Semester Shuffle
New teachers greet students half-way through the year
New faces and needed adjustments appear as three new teachers are introduced to the staff at the beginning of the second semester.
“I’ve wanted to be a teacher ever since I was in the second grade and saw that my grandma had taught for 30 years,” Spanish teacher Britney Lucus said. “I guess you could say that she had influenced me. I was grading papers for her when I realized I could teach too.”
Lucus was a student teacher in Abilene for two years before moving to Wichita Falls. And even then, she had a passion for Spanish.
“I lived in Uruguay, and while my entire family spoke Spanish, I never got to learn it because they didn’t teach me,” Lucus said. “When I got to college, I knew that I wanted to be a teacher, but I didn’t know what I wanted to teach. I went on a study abroad program to South America and I lived in Uruguay for a couple of months. I really picked up on the language and decided that I wanted to teach it to other people.”
Lucus considers herself “a laid-back teacher” as long as the students are on task, paying attention and doing their work.
“It’s definitely an adjustment that I’m taking over at the second semester,”Lucus said. “It’s an adjustment for the teacher as well as the students. I think they were showing me that they are adjusting well when I saw that their test grades are getting better and their quiz grades are good.”

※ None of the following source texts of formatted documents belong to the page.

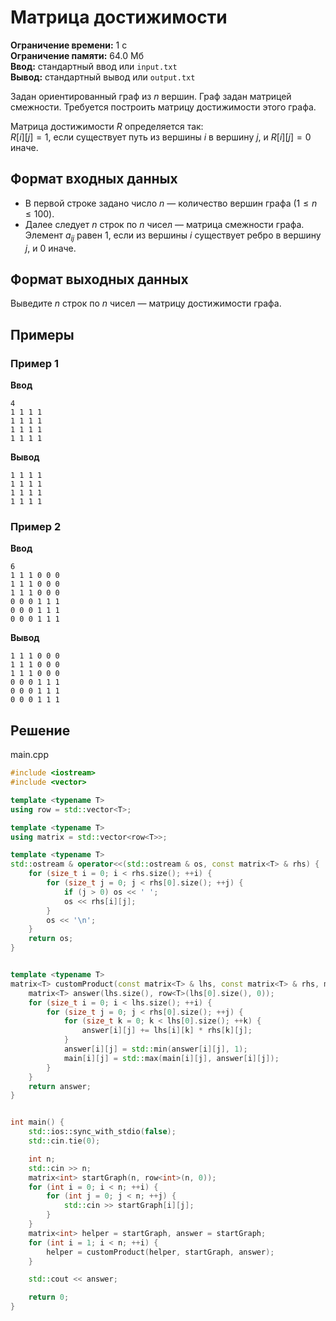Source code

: # Матрица достижимости

**Ограничение времени:** 1 с  
**Ограничение памяти:** 64.0 Мб  
**Ввод:** стандартный ввод или `input.txt`  
**Вывод:** стандартный вывод или `output.txt`

Задан ориентированный граф из $n$ вершин. Граф задан матрицей смежности. Требуется построить матрицу достижимости этого графа.

Матрица достижимости $R$ определяется так:  
$R[i][j] = 1$, если существует путь из вершины $i$ в вершину $j$, и $R[i][j] = 0$ иначе.

## Формат входных данных

- В первой строке задано число $n$ — количество вершин графа ($1 \leq n \leq 100$).
- Далее следует $n$ строк по $n$ чисел — матрица смежности графа.  
  Элемент $a_{ij}$ равен $1$, если из вершины $i$ существует ребро в вершину $j$, и $0$ иначе.

## Формат выходных данных

Выведите $n$ строк по $n$ чисел — матрицу достижимости графа.

## Примеры

### Пример 1

**Ввод**  
```
4
1 1 1 1
1 1 1 1
1 1 1 1
1 1 1 1
```

**Вывод**  
```
1 1 1 1
1 1 1 1
1 1 1 1
1 1 1 1
```

### Пример 2

**Ввод**  
```
6
1 1 1 0 0 0
1 1 1 0 0 0
1 1 1 0 0 0
0 0 0 1 1 1
0 0 0 1 1 1
0 0 0 1 1 1
```

**Вывод**  
```
1 1 1 0 0 0
1 1 1 0 0 0
1 1 1 0 0 0
0 0 0 1 1 1
0 0 0 1 1 1
0 0 0 1 1 1
```
## Решение

main.cpp
```cpp
#include <iostream>
#include <vector>

template <typename T>
using row = std::vector<T>;

template <typename T>
using matrix = std::vector<row<T>>;

template <typename T>
std::ostream & operator<<(std::ostream & os, const matrix<T> & rhs) {
    for (size_t i = 0; i < rhs.size(); ++i) {
        for (size_t j = 0; j < rhs[0].size(); ++j) {
            if (j > 0) os << ' ';
            os << rhs[i][j];
        }
        os << '\n';
    }
    return os;
}


template <typename T>
matrix<T> customProduct(const matrix<T> & lhs, const matrix<T> & rhs, matrix<T> & main){
    matrix<T> answer(lhs.size(), row<T>(lhs[0].size(), 0));
    for (size_t i = 0; i < lhs.size(); ++i) {
        for (size_t j = 0; j < rhs[0].size(); ++j) {
            for (size_t k = 0; k < lhs[0].size(); ++k) {
                answer[i][j] += lhs[i][k] * rhs[k][j];
            }
            answer[i][j] = std::min(answer[i][j], 1);
            main[i][j] = std::max(main[i][j], answer[i][j]);
        }
    }
    return answer;
}


int main() {
    std::ios::sync_with_stdio(false);
    std::cin.tie(0);

    int n;
    std::cin >> n;
    matrix<int> startGraph(n, row<int>(n, 0));
    for (int i = 0; i < n; ++i) {
        for (int j = 0; j < n; ++j) {
            std::cin >> startGraph[i][j];
        }
    }
    matrix<int> helper = startGraph, answer = startGraph;
    for (int i = 1; i < n; ++i) {
        helper = customProduct(helper, startGraph, answer);
    }

    std::cout << answer;

    return 0;   
}


```
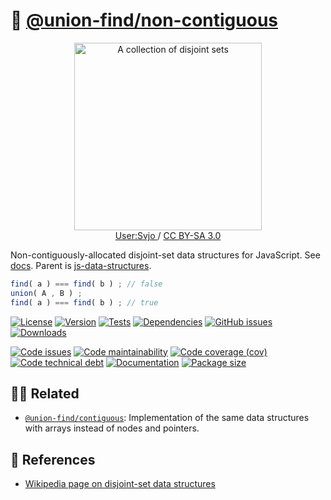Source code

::rice_ball: [@union-find/non-contiguous](https://union-find.github.io/non-contiguous)
==

<p align="center">
<a href="https://commons.wikimedia.org/wiki/File:Disjoint_sets.svg">
<img alt="A collection of disjoint sets" src="https://upload.wikimedia.org/wikipedia/commons/a/a9/Disjoint_sets.svg" width="300">
</a><br/>
<a href="https://commons.wikimedia.org/w/index.php?title=User:Svjo">
User:Svjo
</a>
/
<a href="https://creativecommons.org/licenses/by-sa/3.0">CC BY-SA 3.0</a>
</p>


Non-contiguously-allocated disjoint-set data structures for JavaScript.
See [docs](https://union-find.github.io/non-contiguous/index.html).
Parent is
[js-data-structures](https://github.com/make-github-pseudonymous-again/js-data-structures).

```js
find( a ) === find( b ) ; // false
union( A , B ) ;
find( a ) === find( b ) ; // true
```

[![License](https://img.shields.io/github/license/union-find/non-contiguous.svg)](https://raw.githubusercontent.com/union-find/non-contiguous/main/LICENSE)
[![Version](https://img.shields.io/npm/v/@union-find/non-contiguous.svg)](https://www.npmjs.org/package/@union-find/non-contiguous)
[![Tests](https://img.shields.io/github/actions/workflow/status/union-find/non-contiguous/ci.yml?branch=main&event=push&label=tests)](https://github.com/union-find/non-contiguous/actions/workflows/ci.yml?query=branch:main)
[![Dependencies](https://img.shields.io/librariesio/github/union-find/non-contiguous.svg)](https://github.com/union-find/non-contiguous/network/dependencies)
[![GitHub issues](https://img.shields.io/github/issues/union-find/non-contiguous.svg)](https://github.com/union-find/non-contiguous/issues)
[![Downloads](https://img.shields.io/npm/dm/@union-find/non-contiguous.svg)](https://www.npmjs.org/package/@union-find/non-contiguous)

[![Code issues](https://img.shields.io/codeclimate/issues/union-find/non-contiguous.svg)](https://codeclimate.com/github/union-find/non-contiguous/issues)
[![Code maintainability](https://img.shields.io/codeclimate/maintainability/union-find/non-contiguous.svg)](https://codeclimate.com/github/union-find/non-contiguous/trends/churn)
[![Code coverage (cov)](https://img.shields.io/codecov/c/gh/union-find/non-contiguous/main.svg)](https://codecov.io/gh/union-find/non-contiguous)
[![Code technical debt](https://img.shields.io/codeclimate/tech-debt/union-find/non-contiguous.svg)](https://codeclimate.com/github/union-find/non-contiguous/trends/technical_debt)
[![Documentation](https://union-find.github.io/non-contiguous/badge.svg)](https://union-find.github.io/non-contiguous/source.html)
[![Package size](https://img.shields.io/bundlephobia/minzip/@union-find/non-contiguous)](https://bundlephobia.com/result?p=@union-find/non-contiguous)

## :dancing_women: Related

  - [`@union-find/contiguous`](https://github.com/union-find/contiguous):
    Implementation of the same data structures with arrays instead of nodes and
    pointers.

## :scroll: References

  - [Wikipedia page on disjoint-set data structures](https://en.wikipedia.org/wiki/Disjoint-set_data_structure)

Lucus thinks the staff “feels like a big family”.
“I love my coworkers; I eat lunch with a lot of the other teachers, and I love them to death, I’m so happy to be here,” Lucus said. “I was scared that they would be different from my past coworkers. They are different in a good way. We get along well and have the same sense of humor.”
Physics teacher Mr. Baskin returned to teach physics after leaving about 12 years ago.

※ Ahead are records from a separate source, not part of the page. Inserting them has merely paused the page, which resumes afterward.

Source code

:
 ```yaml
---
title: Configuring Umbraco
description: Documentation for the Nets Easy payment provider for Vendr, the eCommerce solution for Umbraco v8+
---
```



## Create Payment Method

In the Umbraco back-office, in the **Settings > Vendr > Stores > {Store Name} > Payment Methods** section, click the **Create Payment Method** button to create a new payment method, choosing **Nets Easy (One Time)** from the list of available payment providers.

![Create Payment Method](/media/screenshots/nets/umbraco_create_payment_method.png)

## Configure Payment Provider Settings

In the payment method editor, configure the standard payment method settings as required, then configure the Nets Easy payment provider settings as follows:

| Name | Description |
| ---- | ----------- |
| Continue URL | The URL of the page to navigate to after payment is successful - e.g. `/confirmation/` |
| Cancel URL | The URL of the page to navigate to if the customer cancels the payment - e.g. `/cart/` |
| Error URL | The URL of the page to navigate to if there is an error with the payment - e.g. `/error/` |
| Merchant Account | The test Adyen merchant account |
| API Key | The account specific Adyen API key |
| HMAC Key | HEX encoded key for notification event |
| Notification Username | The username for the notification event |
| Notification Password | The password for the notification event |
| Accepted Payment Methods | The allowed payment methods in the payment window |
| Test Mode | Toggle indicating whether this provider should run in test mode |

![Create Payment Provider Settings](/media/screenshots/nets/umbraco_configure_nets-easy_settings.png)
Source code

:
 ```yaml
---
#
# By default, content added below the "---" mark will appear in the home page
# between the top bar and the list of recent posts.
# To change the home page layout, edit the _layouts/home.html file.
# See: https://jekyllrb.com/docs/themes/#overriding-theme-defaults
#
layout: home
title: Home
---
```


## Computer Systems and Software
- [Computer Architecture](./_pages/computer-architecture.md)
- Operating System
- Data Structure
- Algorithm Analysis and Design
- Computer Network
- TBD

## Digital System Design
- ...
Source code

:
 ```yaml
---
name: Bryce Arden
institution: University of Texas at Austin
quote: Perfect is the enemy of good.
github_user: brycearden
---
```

“Teaching here again is surreal, coming to teach in the same classroom after being out of it,” Baskin said. “Everything is about the same as where I left. It just feels normal.”
Baskin said that he saw “better students at Rider than most smaller colleges.”
“There are two reasons I became a teacher,” Baskin said. “One is that I felt there was no other place to make a bigger difference than in the classroom. I realized at college that I wanted to teach, and I soon realized that at Rider, I got to work with the best and the brightest.”
Baskin’s belief is that students understand the subject when they have to teach the material and when they’re working together and sharing information rather than listening to a lecture.
“I teach by giving my students some background information and helping them to understand some abstruse concepts,” Baskin said. “Then they do what I call recitations, where it is them presenting the material to each other.”
Bilingual teacher’s aide Laura Nuñez helps teach English to non-native speakers.
“I became a teacher’s aide because I enjoy helping the students succeed,” Nuñez said. “I went to Midwestern State University for three years in bilingual education with a focus to help students be able to speak English and I haven’t finished. That’s why I got a job here.”
Nuñez doesn’t have a set teaching style, but she said she learns the best way for the student to retain information and uses that method to teach them.
“When I first arrived, they would just walk in and look at me,” she said. “Now they are comfortable enough to share their problems with me. My favorite thing about teaching students English is the moment when they learn something new, the look on their face is a reward to me.”